[Stored data entries]
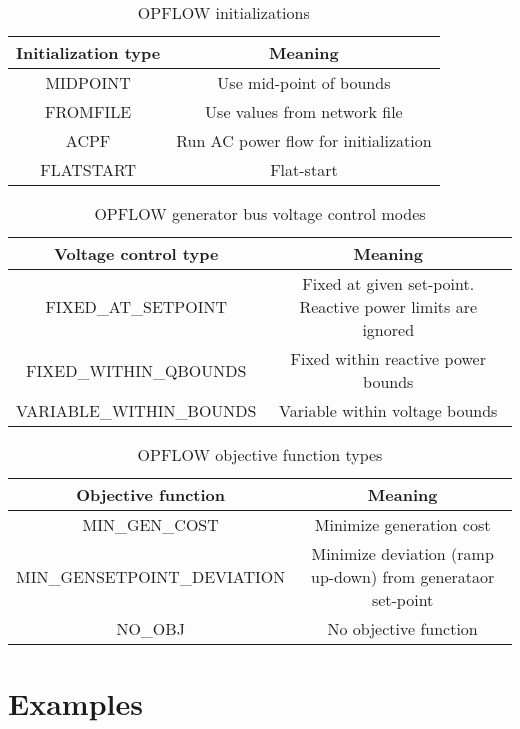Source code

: \begin{table}[!htbp]
  \centering
  \caption{OPFLOW initializations}
  \begin{tabular}{|c|c|}
    \hline
    \textbf{Initialization type} & \textbf{Meaning} \\ \hline
    MIDPOINT & Use mid-point of bounds \\ \hline
    FROMFILE & Use values from network file \\ \hline
    ACPF & Run AC power flow for initialization \\ \hline
    FLATSTART & Flat-start \\ \hline
  \end{tabular}
\label{tab:opflow_initializations}
\end{table}

\begin{table}[!htbp]
  \centering
  \caption{OPFLOW generator bus voltage control modes}
  \begin{tabular}{|c|c|}
    \hline
    \textbf{Voltage control type} & \textbf{Meaning} \\ \hline
    FIXED\_AT\_SETPOINT & Fixed at given set-point. Reactive power limits are ignored \\ \hline
    FIXED\_WITHIN\_QBOUNDS & Fixed within reactive power bounds \\ \hline
    VARIABLE\_WITHIN\_BOUNDS & Variable within voltage bounds \\ \hline
  \end{tabular}
\label{tab:opflow_genbusvoltage}
\end{table}

\begin{table}[!htbp]
  \centering
  \caption{OPFLOW objective function types}
  \begin{tabular}{|c|c|}
    \hline
    \textbf{Objective function} & \textbf{Meaning} \\ \hline
    MIN\_GEN\_COST & Minimize generation cost \\ \hline
    MIN\_GENSETPOINT\_DEVIATION & Minimize deviation (ramp up-down) from generataor set-point \\ \hline
    NO\_OBJ & No objective function \\ \hline
  \end{tabular}
\label{tab:opflow_objtypes}
\end{table}


\section{Examples}

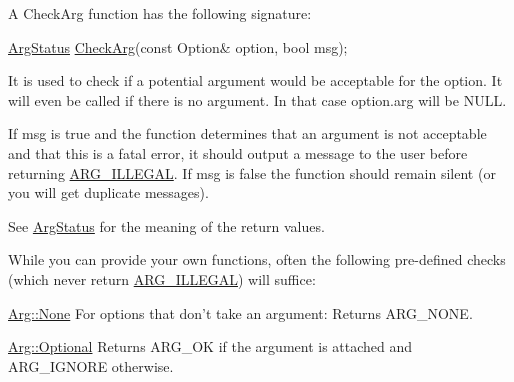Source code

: A Check\-Arg function has the following signature\-: 
\begin{DoxyCode}
\hyperlink{namespace_option_parser_ad237d47d58c66dea8dcf4f53ac11a6e4}{ArgStatus} \hyperlink{namespace_option_parser_aee9955553cc70fd9fd41849622680c6a}{CheckArg}(\textcolor{keyword}{const} Option& option, \textcolor{keywordtype}{bool} msg); 
\end{DoxyCode}


It is used to check if a potential argument would be acceptable for the option. It will even be called if there is no argument. In that case {\ttfamily option.\-arg} will be {\ttfamily N\-U\-L\-L}.

If {\ttfamily msg} is {\ttfamily true} and the function determines that an argument is not acceptable and that this is a fatal error, it should output a message to the user before returning \hyperlink{namespace_option_parser_ad237d47d58c66dea8dcf4f53ac11a6e4a6ea016ff6334ed0d2ec885e96a76c472}{A\-R\-G\-\_\-\-I\-L\-L\-E\-G\-A\-L}. If {\ttfamily msg} is {\ttfamily false} the function should remain silent (or you will get duplicate messages).

See \hyperlink{namespace_option_parser_ad237d47d58c66dea8dcf4f53ac11a6e4}{Arg\-Status} for the meaning of the return values.

While you can provide your own functions, often the following pre-\/defined checks (which never return \hyperlink{namespace_option_parser_ad237d47d58c66dea8dcf4f53ac11a6e4a6ea016ff6334ed0d2ec885e96a76c472}{A\-R\-G\-\_\-\-I\-L\-L\-E\-G\-A\-L}) will suffice\-:

\begin{DoxyItemize}
\item {\ttfamily \hyperlink{struct_option_parser_1_1_arg_afd9e5e7362e4accc619fe7dee7098956}{Arg\-::\-None}} For options that don't take an argument\-: Returns A\-R\-G\-\_\-\-N\-O\-N\-E.  \item {\ttfamily \hyperlink{struct_option_parser_1_1_arg_a3fcea82be66b4aff1971cbab6deabdf1}{Arg\-::\-Optional}} Returns A\-R\-G\-\_\-\-O\-K if the argument is attached and A\-R\-G\-\_\-\-I\-G\-N\-O\-R\-E otherwise.  \end{DoxyItemize}


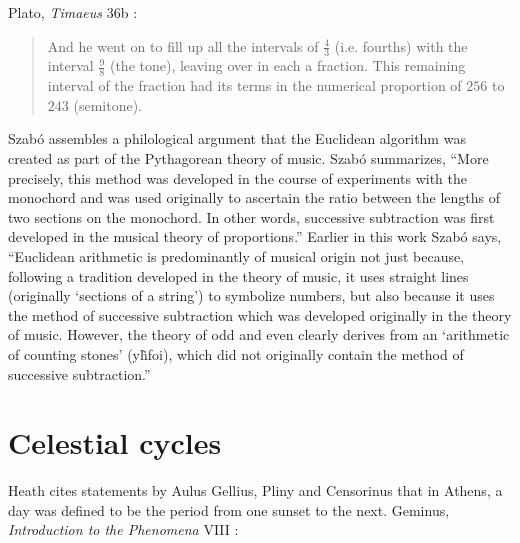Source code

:\documentclass{article}
\begin{document}
Plato, {\em Timaeus} 36b \cite[pp.~71--72]{timaeus}:

\begin{quote}
And he went on to fill up all the intervals of $\frac{4}{3}$ (i.e. fourths) with the interval $\frac{9}{8}$ (the tone), leaving over in each a fraction.
This remaining interval of the fraction had its terms in the numerical proportion of $256$ to $243$ (semitone).
\end{quote}

Szab\'o \cite{szabo} assembles a philological argument that the Euclidean algorithm was created
as part of the Pythagorean theory of music. Szab\'o \cite[p.~136, Chapter 2.8]{szabo} summarizes, ``More precisely, 
this method was developed in the course of experiments with the monochord and was used originally to ascertain the ratio
between the lengths of two sections on the monochord. In other words, successive subtraction was first developed in the musical
theory of proportions.'' Earlier in this work Szab\'o \cite[pp.~28--29]{szabo} says, ``Euclidean arithmetic is predominantly of musical origin
not just because, following a tradition developed in the theory of music, it uses straight lines (originally `sections of a string') to symbolize numbers, but also because
it uses the method of successive subtraction which was developed originally in the theory of music. However, the theory of odd and even clearly derives from
an `arithmetic of counting stones' (\textgreek{y\~hfoi}), which did not originally contain the method of successive subtraction.''





\section{Celestial cycles}
Heath \cite[p.~284]{aristarchus} cites statements by
Aulus Gellius, Pliny and Censorinus that in Athens, 
a day was defined to be the period from one sunset to the next.
Geminus, {\em Introduction to the Phenomena} VIII \cite[pp.~284--285]{aristarchus}:
\end{document}
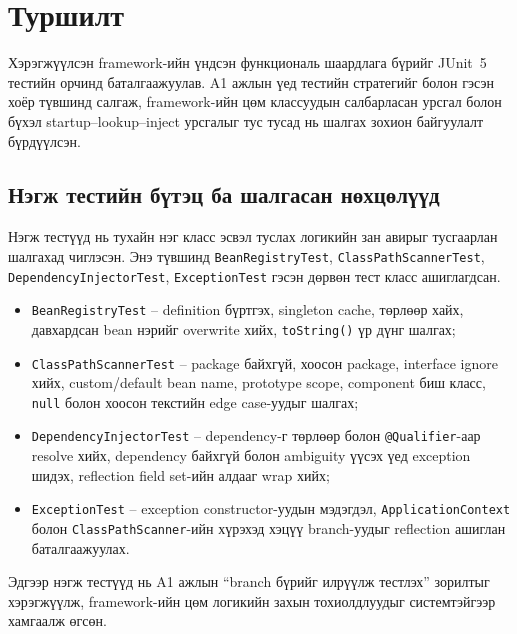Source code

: \section{Туршилт}

Хэрэгжүүлсэн framework-ийн үндсэн функциональ шаардлага бүрийг
JUnit~5 тестийн орчинд баталгаажуулав. A1 ажлын үед тестийн
стратегийг  болон  гэсэн хоёр түвшинд
салгаж, framework-ийн цөм классуудын салбарласан урсгал болон
бүхэл startup--lookup--inject урсгалыг тус тусад нь шалгах зохион
байгуулалт бүрдүүлсэн.

\subsection{Нэгж тестийн бүтэц ба шалгасан нөхцөлүүд}

Нэгж тестүүд нь тухайн нэг класс эсвэл туслах логикийн зан авирыг
тусгаарлан шалгахад чиглэсэн. Энэ түвшинд \texttt{BeanRegistryTest},
\texttt{ClassPathScannerTest}, \texttt{DependencyInjectorTest},
\texttt{ExceptionTest} гэсэн дөрвөн тест класс ашиглагдсан.

\begin{itemize}
    \item \texttt{BeanRegistryTest} -- definition бүртгэх, singleton cache,
    төрлөөр хайх, давхардсан bean нэрийг overwrite хийх, \texttt{toString()}
    үр дүнг шалгах;
    \item \texttt{ClassPathScannerTest} -- package байхгүй, хоосон package,
    interface ignore хийх, custom/default bean name, prototype scope,
    component биш класс, \texttt{null} болон хоосон текстийн edge case-уудыг шалгах;
    \item \texttt{DependencyInjectorTest} -- dependency-г төрлөөр болон
    \texttt{@Qualifier}-аар resolve хийх, dependency байхгүй болон ambiguity
    үүсэх үед exception шидэх, reflection field set-ийн алдааг wrap хийх;
    \item \texttt{ExceptionTest} -- exception constructor-уудын мэдэгдэл,
    \texttt{ApplicationContext} болон \texttt{ClassPathScanner}-ийн хүрэхэд
    хэцүү branch-уудыг reflection ашиглан баталгаажуулах.
\end{itemize}

Эдгээр нэгж тестүүд нь A1 ажлын ``branch бүрийг илрүүлж тестлэх''
зорилтыг хэрэгжүүлж, framework-ийн цөм логикийн захын тохиолдлуудыг
системтэйгээр хамгаалж өгсөн.

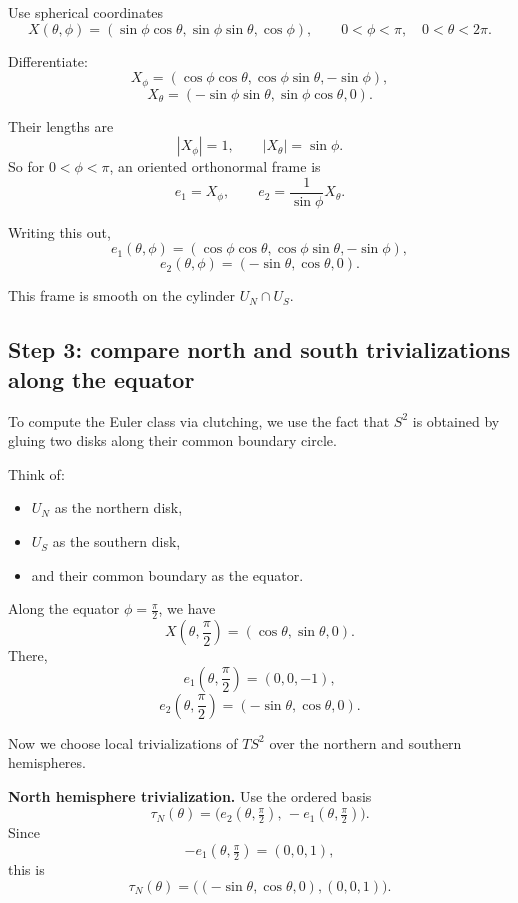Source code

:\documentclass[11pt]{article}
\begin{document}
	Use spherical coordinates
	\[
	X(\theta,\phi)
	=
	(\sin\phi\cos\theta,\sin\phi\sin\theta,\cos\phi),
	\qquad
	0<\phi<\pi,\quad 0<\theta<2\pi.
	\]
	
	Differentiate:
	\[
	X_\phi
	=
	(\cos\phi\cos\theta,\cos\phi\sin\theta,-\sin\phi),
	\]
	\[
	X_\theta
	=
	(-\sin\phi\sin\theta,\sin\phi\cos\theta,0).
	\]
	
	Their lengths are
	\[
	|X_\phi|=1,
	\qquad
	|X_\theta|=\sin\phi.
	\]
	So for \(0<\phi<\pi\), an oriented orthonormal frame is
	\[
	e_1 = X_\phi,
	\qquad
	e_2 = \frac{1}{\sin\phi}X_\theta.
	\]
	
	Writing this out,
	\[
	e_1(\theta,\phi)
	=
	(\cos\phi\cos\theta,\cos\phi\sin\theta,-\sin\phi),
	\]
	\[
	e_2(\theta,\phi)
	=
	(-\sin\theta,\cos\theta,0).
	\]
	
	This frame is smooth on the cylinder \(U_N\cap U_S\).
	
	\subsection*{Step 3: compare north and south trivializations along the equator}
	
	To compute the Euler class via clutching, we use the fact that \(S^2\) is obtained by gluing two disks along their common boundary circle.
	
	Think of:
	\begin{itemize}
		\item \(U_N\) as the northern disk,
		\item \(U_S\) as the southern disk,
		\item and their common boundary as the equator.
	\end{itemize}
	
	Along the equator \(\phi=\frac{\pi}{2}\), we have
	\[
	X\!\left(\theta,\frac{\pi}{2}\right)=(\cos\theta,\sin\theta,0).
	\]
	There,
	\[
	e_1\!\left(\theta,\frac{\pi}{2}\right)
	=
	(0,0,-1),
	\]
	\[
	e_2\!\left(\theta,\frac{\pi}{2}\right)
	=
	(-\sin\theta,\cos\theta,0).
	\]
	
	Now we choose local trivializations of \(TS^2\) over the northern and southern hemispheres.
	
	\medskip
	
	\noindent
	\textbf{North hemisphere trivialization.}
	Use the ordered basis
	\[
	\tau_N(\theta)=\bigl(e_2(\theta,\tfrac{\pi}{2}),\, -e_1(\theta,\tfrac{\pi}{2})\bigr).
	\]
	Since
	\[
	-e_1(\theta,\tfrac{\pi}{2})=(0,0,1),
	\]
	this is
	\[
	\tau_N(\theta)=\bigl((-\sin\theta,\cos\theta,0),(0,0,1)\bigr).
	\]
	
\end{document}
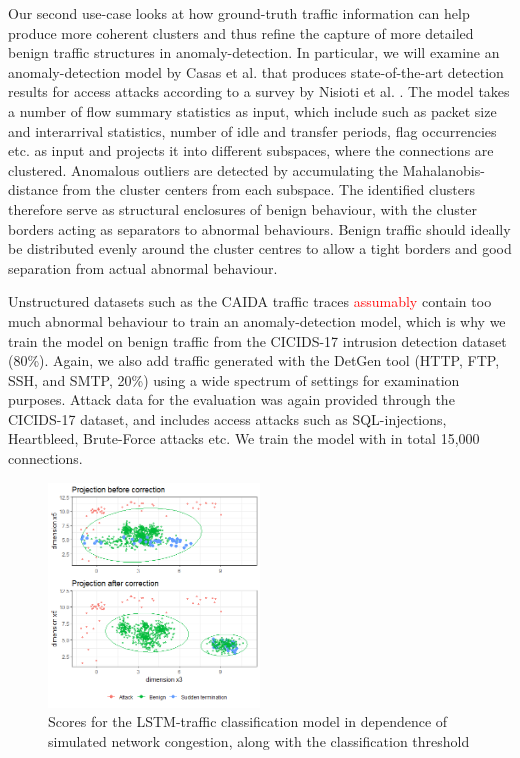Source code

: \documentclass[sigconf]{acmart}
\begin{document}
Our second use-case looks at how ground-truth traffic information can help produce more coherent clusters and thus refine the capture of more detailed benign traffic structures in anomaly-detection. In particular, we will examine an anomaly-detection model by Casas et al. \cite{casas2012unsupervised} that produces state-of-the-art detection results for access attacks according to a survey by Nisioti et al. \cite{nisioti2018intrusion}.
The model takes a number of flow summary statistics as input, which include such as packet size and interarrival statistics, number of idle and transfer periods, flag occurrencies etc. as input and projects it into different subspaces, where the connections are clustered. Anomalous outliers are detected by accumulating the Mahalanobis-distance from the cluster centers from each subspace. The identified clusters therefore serve as structural enclosures of benign behaviour, with the cluster borders acting as separators to abnormal behaviours. Benign traffic should ideally be distributed evenly around the cluster centres to allow a tight borders and good separation from actual abnormal behaviour.

Unstructured datasets such as the CAIDA traffic traces \textcolor{red}{assumably} contain too much abnormal behaviour to train an anomaly-detection model, which is why we train the model on benign traffic from the CICIDS-17 intrusion detection dataset (80\%). Again, we also add traffic generated with the DetGen tool (HTTP, FTP, SSH, and SMTP, 20\%) using a wide spectrum of settings for examination purposes. Attack data for the evaluation was again provided through the CICIDS-17 dataset, and includes access attacks such as SQL-injections, Heartbleed, Brute-Force attacks etc. We  train the model with in total 15,000 connections.


\begin{figure}
\centering
\includegraphics[width=0.5\textwidth]{images/Subspace_projection_new2.png}
\caption{Scores for the LSTM-traffic classification model in dependence of simulated network congestion, along with the classification threshold}\label{fig:Subspace_projection}
\end{figure}
\end{document}
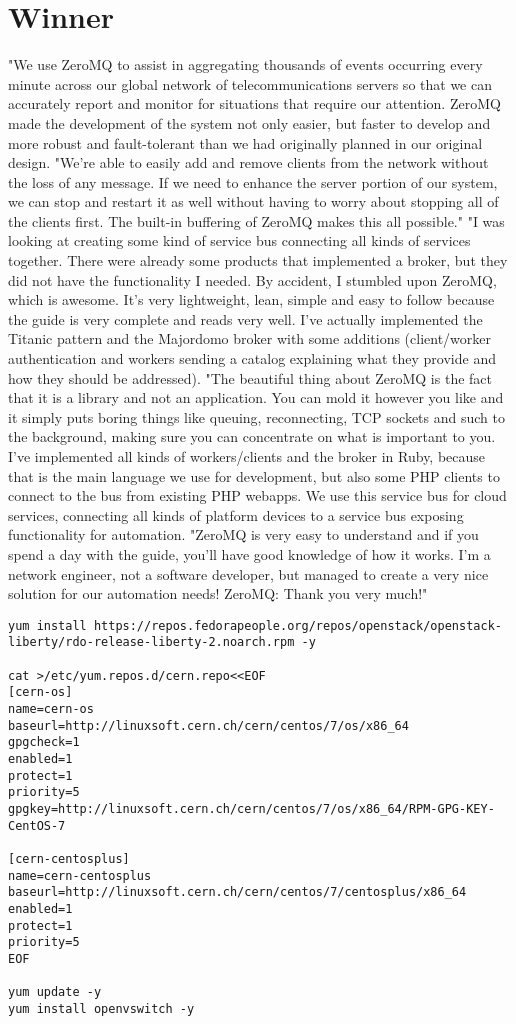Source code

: \documentclass[a4paper,12pt,oneside]{report}
\begin{document}
\section{Winner}
"We use ZeroMQ to assist in aggregating thousands of events occurring every minute across our global
network of telecommunications servers so that we can accurately report and monitor for situations that
require our attention. ZeroMQ made the development of the system not only easier, but faster to develop
and more robust and fault-tolerant than we had originally planned in our original design.
"We’re able to easily add and remove clients from the network without the loss of any message. If we
need to enhance the server portion of our system, we can stop and restart it as well without having to
worry about stopping all of the clients ﬁrst. The built-in buffering of ZeroMQ makes this all possible."
"I was looking at creating some kind of service bus connecting all kinds of services together. There were
already some products that implemented a broker, but they did not have the functionality I needed. By
accident, I stumbled upon ZeroMQ, which is awesome. It’s very lightweight, lean, simple and easy to
follow because the guide is very complete and reads very well. I’ve actually implemented the Titanic
pattern and the Majordomo broker with some additions (client/worker authentication and workers
sending a catalog explaining what they provide and how they should be addressed).
"The beautiful thing about ZeroMQ is the fact that it is a library and not an application. You can mold it
however you like and it simply puts boring things like queuing, reconnecting, TCP sockets and such to
the background, making sure you can concentrate on what is important to you. I’ve implemented all
kinds of workers/clients and the broker in Ruby, because that is the main language we use for
development, but also some PHP clients to connect to the bus from existing PHP webapps. We use this
service bus for cloud services, connecting all kinds of platform devices to a service bus exposing
functionality for automation.
"ZeroMQ is very easy to understand and if you spend a day with the guide, you’ll have good knowledge
of how it works. I’m a network engineer, not a software developer, but managed to create a very nice
solution for our automation needs! ZeroMQ: Thank you very much!"

\begin{verbatim}
yum install https://repos.fedorapeople.org/repos/openstack/openstack-liberty/rdo-release-liberty-2.noarch.rpm -y

cat >/etc/yum.repos.d/cern.repo<<EOF
[cern-os]
name=cern-os
baseurl=http://linuxsoft.cern.ch/cern/centos/7/os/x86_64
gpgcheck=1
enabled=1
protect=1
priority=5
gpgkey=http://linuxsoft.cern.ch/cern/centos/7/os/x86_64/RPM-GPG-KEY-CentOS-7

[cern-centosplus]
name=cern-centosplus
baseurl=http://linuxsoft.cern.ch/cern/centos/7/centosplus/x86_64
enabled=1
protect=1
priority=5
EOF

yum update -y
yum install openvswitch -y
\end{verbatim}
 
\end{document}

**PROBLEM TO SOLVE:** Above are records; repeat only the lines starting at the line with "To compute the" and ending at the line with "as the southern", exactly as they appear, both included.

**WRITTEN RESPONSE:**
	To compute the Euler class via clutching, we use the fact that \(S^2\) is obtained by gluing two disks along their common boundary circle.
	
	Think of:
	\begin{itemize}
		\item \(U_N\) as the northern disk,
		\item \(U_S\) as the southern disk,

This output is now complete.